======== Raw data ========
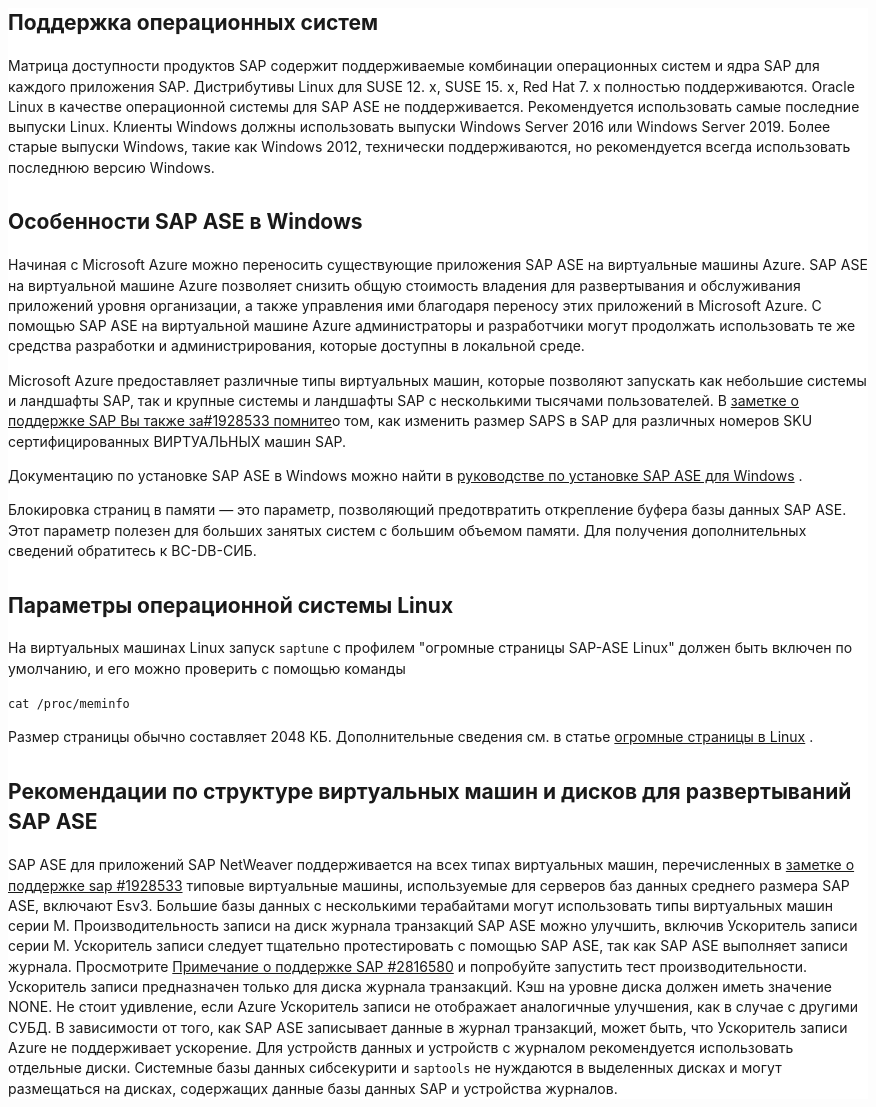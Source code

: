 ## <a name="operating-system-support"></a>Поддержка операционных систем
Матрица доступности продуктов SAP содержит поддерживаемые комбинации операционных систем и ядра SAP для каждого приложения SAP.  Дистрибутивы Linux для SUSE 12. x, SUSE 15. x, Red Hat 7. x полностью поддерживаются.  Oracle Linux в качестве операционной системы для SAP ASE не поддерживается.  Рекомендуется использовать самые последние выпуски Linux. Клиенты Windows должны использовать выпуски Windows Server 2016 или Windows Server 2019.  Более старые выпуски Windows, такие как Windows 2012, технически поддерживаются, но рекомендуется всегда использовать последнюю версию Windows.


## <a name="specifics-to-sap-ase-on-windows"></a>Особенности SAP ASE в Windows
Начиная с Microsoft Azure можно переносить существующие приложения SAP ASE на виртуальные машины Azure. SAP ASE на виртуальной машине Azure позволяет снизить общую стоимость владения для развертывания и обслуживания приложений уровня организации, а также управления ими благодаря переносу этих приложений в Microsoft Azure. С помощью SAP ASE на виртуальной машине Azure администраторы и разработчики могут продолжать использовать те же средства разработки и администрирования, которые доступны в локальной среде.

Microsoft Azure предоставляет различные типы виртуальных машин, которые позволяют запускать как небольшие системы и ландшафты SAP, так и крупные системы и ландшафты SAP с несколькими тысячами пользователей. В [заметке о поддержке SAP Вы также за#1928533 помните](https://launchpad.support.sap.com/#/notes/1928533)о том, как изменить размер SAPS в SAP для различных номеров SKU сертифицированных ВИРТУАЛЬНЫХ машин SAP.

Документацию по установке SAP ASE в Windows можно найти в [руководстве по установке SAP ASE для Windows](https://help.sap.com/viewer/36031975851a4f82b1022a9df877280b/16.0.3.7/en-US/a660d3f1bc2b101487cbdbf10069c3ac.html) .

Блокировка страниц в памяти — это параметр, позволяющий предотвратить открепление буфера базы данных SAP ASE.  Этот параметр полезен для больших занятых систем с большим объемом памяти. Для получения дополнительных сведений обратитесь к BC-DB-СИБ. 


## <a name="linux-operating-system-specific-settings"></a>Параметры операционной системы Linux
На виртуальных машинах Linux запуск `saptune` с профилем "огромные страницы SAP-ASE Linux" должен быть включен по умолчанию, и его можно проверить с помощью команды  

`cat /proc/meminfo` 

Размер страницы обычно составляет 2048 КБ. Дополнительные сведения см. в статье [огромные страницы в Linux](https://help.sap.com/viewer/ecbccd52e7024feaa12f4e780b43bc3b/16.0.3.7/en-US/a703d580bc2b10149695f7d838203fad.html) . 


## <a name="recommendations-on-vm-and-disk-structure-for-sap-ase-deployments"></a>Рекомендации по структуре виртуальных машин и дисков для развертываний SAP ASE

SAP ASE для приложений SAP NetWeaver поддерживается на всех типах виртуальных машин, перечисленных в [заметке о поддержке sap #1928533](https://launchpad.support.sap.com/#/notes/1928533) типовые виртуальные машины, используемые для серверов баз данных среднего размера SAP ASE, включают Esv3.  Большие базы данных с несколькими терабайтами могут использовать типы виртуальных машин серии M. Производительность записи на диск журнала транзакций SAP ASE можно улучшить, включив Ускоритель записи серии M. Ускоритель записи следует тщательно протестировать с помощью SAP ASE, так как SAP ASE выполняет записи журнала.  Просмотрите [Примечание о поддержке SAP #2816580](../../how-to-enable-write-accelerator.md) и попробуйте запустить тест производительности.  
Ускоритель записи предназначен только для диска журнала транзакций. Кэш на уровне диска должен иметь значение NONE. Не стоит удивление, если Azure Ускоритель записи не отображает аналогичные улучшения, как в случае с другими СУБД. В зависимости от того, как SAP ASE записывает данные в журнал транзакций, может быть, что Ускоритель записи Azure не поддерживает ускорение.
Для устройств данных и устройств с журналом рекомендуется использовать отдельные диски.  Системные базы данных сибсекурити и `saptools` не нуждаются в выделенных дисках и могут размещаться на дисках, содержащих данные базы данных SAP и устройства журналов.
========
:: Directions ::
Within the listing above, extract exactly the lines from the line with "На виртуальных машинах" to the line with "Ускоритель записи предназначен", the two named lines included, and no others.

:: Answer below ::
На виртуальных машинах Linux запуск `saptune` с профилем "огромные страницы SAP-ASE Linux" должен быть включен по умолчанию, и его можно проверить с помощью команды  

`cat /proc/meminfo` 

Размер страницы обычно составляет 2048 КБ. Дополнительные сведения см. в статье [огромные страницы в Linux](https://help.sap.com/viewer/ecbccd52e7024feaa12f4e780b43bc3b/16.0.3.7/en-US/a703d580bc2b10149695f7d838203fad.html) . 


## <a name="recommendations-on-vm-and-disk-structure-for-sap-ase-deployments"></a>Рекомендации по структуре виртуальных машин и дисков для развертываний SAP ASE

SAP ASE для приложений SAP NetWeaver поддерживается на всех типах виртуальных машин, перечисленных в [заметке о поддержке sap #1928533](https://launchpad.support.sap.com/#/notes/1928533) типовые виртуальные машины, используемые для серверов баз данных среднего размера SAP ASE, включают Esv3.  Большие базы данных с несколькими терабайтами могут использовать типы виртуальных машин серии M. Производительность записи на диск журнала транзакций SAP ASE можно улучшить, включив Ускоритель записи серии M. Ускоритель записи следует тщательно протестировать с помощью SAP ASE, так как SAP ASE выполняет записи журнала.  Просмотрите [Примечание о поддержке SAP #2816580](../../how-to-enable-write-accelerator.md) и попробуйте запустить тест производительности.  
Ускоритель записи предназначен только для диска журнала транзакций. Кэш на уровне диска должен иметь значение NONE. Не стоит удивление, если Azure Ускоритель записи не отображает аналогичные улучшения, как в случае с другими СУБД. В зависимости от того, как SAP ASE записывает данные в журнал транзакций, может быть, что Ускоритель записи Azure не поддерживает ускорение.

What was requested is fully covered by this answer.